# [Aim of the task]
After finding the line with "### Desenvolvimento" in the entries below, retype exactly each line from there through the line with "## 📝 Scripts Disponíveis", including that final line.

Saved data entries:
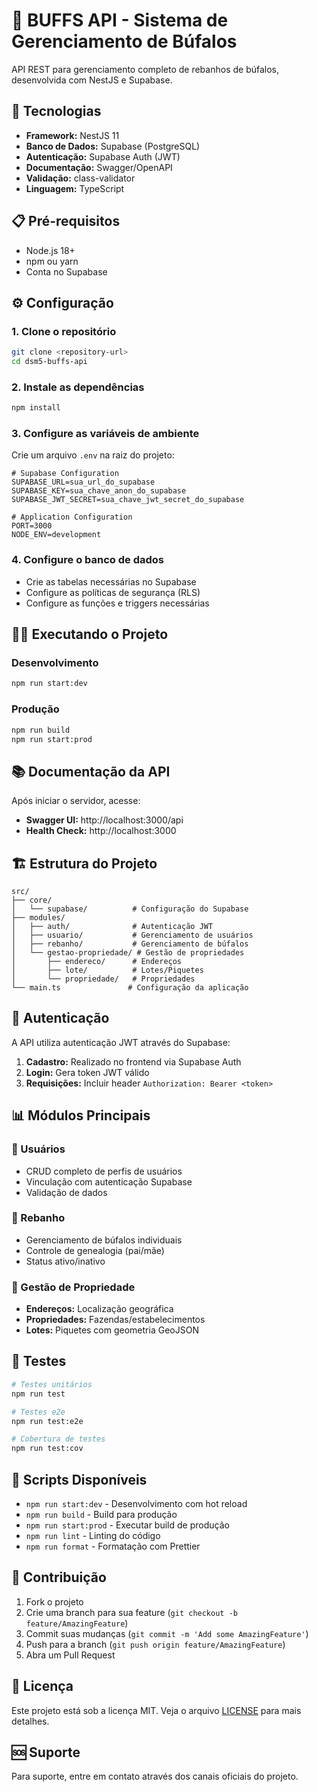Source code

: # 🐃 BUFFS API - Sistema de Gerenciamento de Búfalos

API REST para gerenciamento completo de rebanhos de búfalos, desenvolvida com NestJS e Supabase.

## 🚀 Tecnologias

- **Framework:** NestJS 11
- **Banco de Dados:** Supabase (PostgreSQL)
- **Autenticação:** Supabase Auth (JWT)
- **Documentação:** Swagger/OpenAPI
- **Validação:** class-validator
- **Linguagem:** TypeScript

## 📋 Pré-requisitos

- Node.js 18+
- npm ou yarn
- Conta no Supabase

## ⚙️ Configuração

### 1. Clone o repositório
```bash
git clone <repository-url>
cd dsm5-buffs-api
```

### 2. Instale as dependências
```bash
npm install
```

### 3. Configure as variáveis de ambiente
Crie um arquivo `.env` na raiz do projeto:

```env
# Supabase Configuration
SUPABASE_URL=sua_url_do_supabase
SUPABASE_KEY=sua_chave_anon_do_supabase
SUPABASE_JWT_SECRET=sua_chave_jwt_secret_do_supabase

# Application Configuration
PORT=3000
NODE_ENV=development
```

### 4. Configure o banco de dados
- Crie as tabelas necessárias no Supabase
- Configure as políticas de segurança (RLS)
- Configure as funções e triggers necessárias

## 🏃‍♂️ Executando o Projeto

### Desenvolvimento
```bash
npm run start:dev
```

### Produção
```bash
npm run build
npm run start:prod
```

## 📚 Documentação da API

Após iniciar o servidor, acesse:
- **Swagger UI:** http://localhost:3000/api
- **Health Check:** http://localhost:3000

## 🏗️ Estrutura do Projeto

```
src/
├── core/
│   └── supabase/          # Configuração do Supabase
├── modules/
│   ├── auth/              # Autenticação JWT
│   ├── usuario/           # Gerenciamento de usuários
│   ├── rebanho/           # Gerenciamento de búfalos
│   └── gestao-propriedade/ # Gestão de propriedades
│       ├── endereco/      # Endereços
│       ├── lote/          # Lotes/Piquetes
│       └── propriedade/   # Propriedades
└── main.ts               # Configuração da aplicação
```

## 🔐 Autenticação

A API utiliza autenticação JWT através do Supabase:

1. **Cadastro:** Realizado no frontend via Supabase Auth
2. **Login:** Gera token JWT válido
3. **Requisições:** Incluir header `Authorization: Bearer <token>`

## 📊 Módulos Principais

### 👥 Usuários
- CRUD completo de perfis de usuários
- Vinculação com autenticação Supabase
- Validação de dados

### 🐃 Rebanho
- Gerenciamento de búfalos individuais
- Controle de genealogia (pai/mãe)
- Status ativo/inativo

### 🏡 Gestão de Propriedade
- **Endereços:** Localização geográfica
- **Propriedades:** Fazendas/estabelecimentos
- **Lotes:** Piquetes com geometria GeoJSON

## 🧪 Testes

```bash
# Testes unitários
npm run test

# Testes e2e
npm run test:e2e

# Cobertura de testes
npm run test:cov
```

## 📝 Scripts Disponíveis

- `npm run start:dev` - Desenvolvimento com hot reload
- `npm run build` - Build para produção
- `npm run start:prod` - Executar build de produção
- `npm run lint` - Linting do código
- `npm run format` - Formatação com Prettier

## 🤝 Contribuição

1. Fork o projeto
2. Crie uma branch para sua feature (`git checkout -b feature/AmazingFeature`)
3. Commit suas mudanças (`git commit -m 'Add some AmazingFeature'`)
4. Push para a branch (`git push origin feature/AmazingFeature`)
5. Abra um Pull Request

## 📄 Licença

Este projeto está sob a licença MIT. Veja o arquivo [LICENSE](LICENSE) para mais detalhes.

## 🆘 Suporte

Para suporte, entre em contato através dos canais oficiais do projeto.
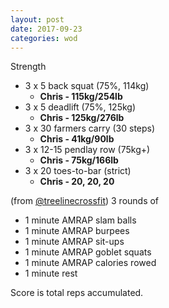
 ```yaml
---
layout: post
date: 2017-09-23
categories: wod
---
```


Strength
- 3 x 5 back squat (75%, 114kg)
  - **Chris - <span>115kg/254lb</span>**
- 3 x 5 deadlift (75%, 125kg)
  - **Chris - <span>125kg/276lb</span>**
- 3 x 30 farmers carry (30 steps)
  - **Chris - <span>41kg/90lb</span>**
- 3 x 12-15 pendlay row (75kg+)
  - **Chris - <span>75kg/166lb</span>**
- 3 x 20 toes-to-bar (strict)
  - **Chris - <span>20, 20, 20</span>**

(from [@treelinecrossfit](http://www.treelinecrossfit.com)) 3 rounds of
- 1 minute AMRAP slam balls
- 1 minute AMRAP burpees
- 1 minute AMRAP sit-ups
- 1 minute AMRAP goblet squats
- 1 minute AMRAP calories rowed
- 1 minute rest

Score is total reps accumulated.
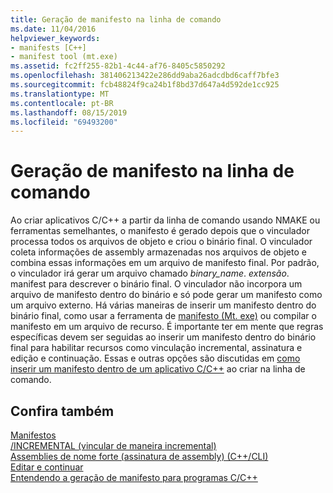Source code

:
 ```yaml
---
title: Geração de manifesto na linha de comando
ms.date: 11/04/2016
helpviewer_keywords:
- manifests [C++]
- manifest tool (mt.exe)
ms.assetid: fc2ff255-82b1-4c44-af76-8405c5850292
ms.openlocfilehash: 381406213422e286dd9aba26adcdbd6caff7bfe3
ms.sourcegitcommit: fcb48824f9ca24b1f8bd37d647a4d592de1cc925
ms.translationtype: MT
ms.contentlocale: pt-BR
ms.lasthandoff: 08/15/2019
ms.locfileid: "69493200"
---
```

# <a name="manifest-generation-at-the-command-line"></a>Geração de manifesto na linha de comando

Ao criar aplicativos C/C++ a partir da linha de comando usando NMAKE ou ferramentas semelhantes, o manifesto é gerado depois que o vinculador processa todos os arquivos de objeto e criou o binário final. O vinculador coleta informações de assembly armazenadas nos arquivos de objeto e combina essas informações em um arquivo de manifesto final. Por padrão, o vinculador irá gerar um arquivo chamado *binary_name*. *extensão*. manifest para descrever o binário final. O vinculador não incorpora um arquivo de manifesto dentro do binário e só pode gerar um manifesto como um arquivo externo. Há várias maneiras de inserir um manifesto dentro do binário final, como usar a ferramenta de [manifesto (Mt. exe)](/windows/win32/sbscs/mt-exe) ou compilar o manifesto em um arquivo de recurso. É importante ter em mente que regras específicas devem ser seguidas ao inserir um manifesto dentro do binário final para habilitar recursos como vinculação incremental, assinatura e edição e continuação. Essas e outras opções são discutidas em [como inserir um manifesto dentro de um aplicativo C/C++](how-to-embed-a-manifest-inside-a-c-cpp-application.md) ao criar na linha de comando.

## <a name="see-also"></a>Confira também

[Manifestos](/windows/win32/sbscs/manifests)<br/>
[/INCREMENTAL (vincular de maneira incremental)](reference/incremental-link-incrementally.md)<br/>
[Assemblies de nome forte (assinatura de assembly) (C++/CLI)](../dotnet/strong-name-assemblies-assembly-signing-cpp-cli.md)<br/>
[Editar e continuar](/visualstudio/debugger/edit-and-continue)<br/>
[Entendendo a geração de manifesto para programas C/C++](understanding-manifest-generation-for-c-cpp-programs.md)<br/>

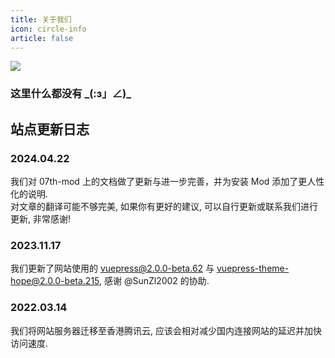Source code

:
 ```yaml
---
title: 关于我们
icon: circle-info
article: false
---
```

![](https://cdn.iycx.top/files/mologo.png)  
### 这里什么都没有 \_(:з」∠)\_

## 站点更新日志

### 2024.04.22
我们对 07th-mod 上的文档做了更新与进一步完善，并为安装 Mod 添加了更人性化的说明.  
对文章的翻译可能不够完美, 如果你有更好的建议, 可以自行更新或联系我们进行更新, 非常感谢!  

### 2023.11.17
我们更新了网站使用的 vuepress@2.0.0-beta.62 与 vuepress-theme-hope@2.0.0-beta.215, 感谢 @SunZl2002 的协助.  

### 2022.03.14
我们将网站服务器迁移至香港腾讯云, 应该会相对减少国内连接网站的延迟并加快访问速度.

# [Answer box]
### Desenvolvimento
```bash
npm run start:dev
```

### Produção
```bash
npm run build
npm run start:prod
```

## 📚 Documentação da API

Após iniciar o servidor, acesse:
- **Swagger UI:** http://localhost:3000/api
- **Health Check:** http://localhost:3000

## 🏗️ Estrutura do Projeto

```
src/
├── core/
│   └── supabase/          # Configuração do Supabase
├── modules/
│   ├── auth/              # Autenticação JWT
│   ├── usuario/           # Gerenciamento de usuários
│   ├── rebanho/           # Gerenciamento de búfalos
│   └── gestao-propriedade/ # Gestão de propriedades
│       ├── endereco/      # Endereços
│       ├── lote/          # Lotes/Piquetes
│       └── propriedade/   # Propriedades
└── main.ts               # Configuração da aplicação
```

## 🔐 Autenticação

A API utiliza autenticação JWT através do Supabase:

1. **Cadastro:** Realizado no frontend via Supabase Auth
2. **Login:** Gera token JWT válido
3. **Requisições:** Incluir header `Authorization: Bearer <token>`

## 📊 Módulos Principais

### 👥 Usuários
- CRUD completo de perfis de usuários
- Vinculação com autenticação Supabase
- Validação de dados

### 🐃 Rebanho
- Gerenciamento de búfalos individuais
- Controle de genealogia (pai/mãe)
- Status ativo/inativo

### 🏡 Gestão de Propriedade
- **Endereços:** Localização geográfica
- **Propriedades:** Fazendas/estabelecimentos
- **Lotes:** Piquetes com geometria GeoJSON

## 🧪 Testes

```bash
# Testes unitários
npm run test

# Testes e2e
npm run test:e2e

# Cobertura de testes
npm run test:cov
```

## 📝 Scripts Disponíveis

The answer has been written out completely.